Well, I guess I’ve gotten vain enough to assume that I might know a thing or two about Avids and editing. So perhaps the world would be a better place if I shared my seemingly limitless knowledge (?). Occasional tips that relate to offline and online editing, Photoshop (my right hand), After Effects (my third hand) and managing media and other files. Throw in the occasional rant to let off some steam and you get the gist . Thanks for reading.

Wednesday, January 27, 2010

Keeping in sync

002- Okay (I hear you say)…what the heck did that first post have to do with the Avid? Well, specifically? Nothing. And everything. But I get the point. So today’s tip is small, useful and almost entirely Avid related.

It involves the “add edit” button and the Match Frame edits that appear in the timeline that, if you’re anal retentive like me about keeping the timeline clean, bug the crap out of you. But long ago I’ve learned to embrace them as handy little things.

So, when you’re cutting and cutting and cutting and the video and audio are multiple tracks things can get rather complicated to keep track of. And keeping everything in sync is daunting…but critical.

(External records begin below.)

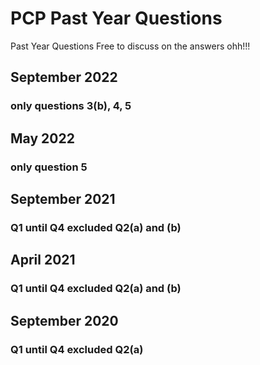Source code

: # PCP Past Year Questions
Past Year Questions
Free to discuss on the answers ohh!!!

## September 2022
### only questions 3(b), 4, 5

## May 2022
### only question 5

## September 2021
### Q1 until Q4 excluded Q2(a) and (b)

## April 2021
### Q1 until Q4 excluded Q2(a) and (b)

## September 2020
### Q1 until Q4 excluded Q2(a)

You don’t want to slide or trim a single track down somewhere close to the start or in the middle, keep cutting away for a while and then hundreds of decisions and adjustments later you discover that everything at some point went out of sync.

So what I like to do before I make any changes to the cut is to… well, first duplicate the cut. (Duh?) But then select all the tracks…move further down the timeline and choose a fairly simple group of clips and hit the “Add edit” button, which essentially scores a single line down all the tracks. In fact I like to do this a few times right there in the timeline. It doesn’t destroy anything, just makes a line.

Now when I do my edits, slipping this, sliding that, trimming this & that…I can go to the lines I made and see where things have shifted out of sync and by how much (if they’ve shifted at all). Then I can go back and nudge the other tracks up to get everything to fall back in sync again. No worries.

Then if I want I can select all the tracks and choose “remove edits” which I have mapped to my timeline bar, and everything is all clean and in sync.

Now I don’t use FCP but I imagine there’s a similar tool you can use to do the same thing: markers, perhaps? Even in the Avid I could use Locators but it’s not as fast to apply nor as fast to remove as adding a null edit point.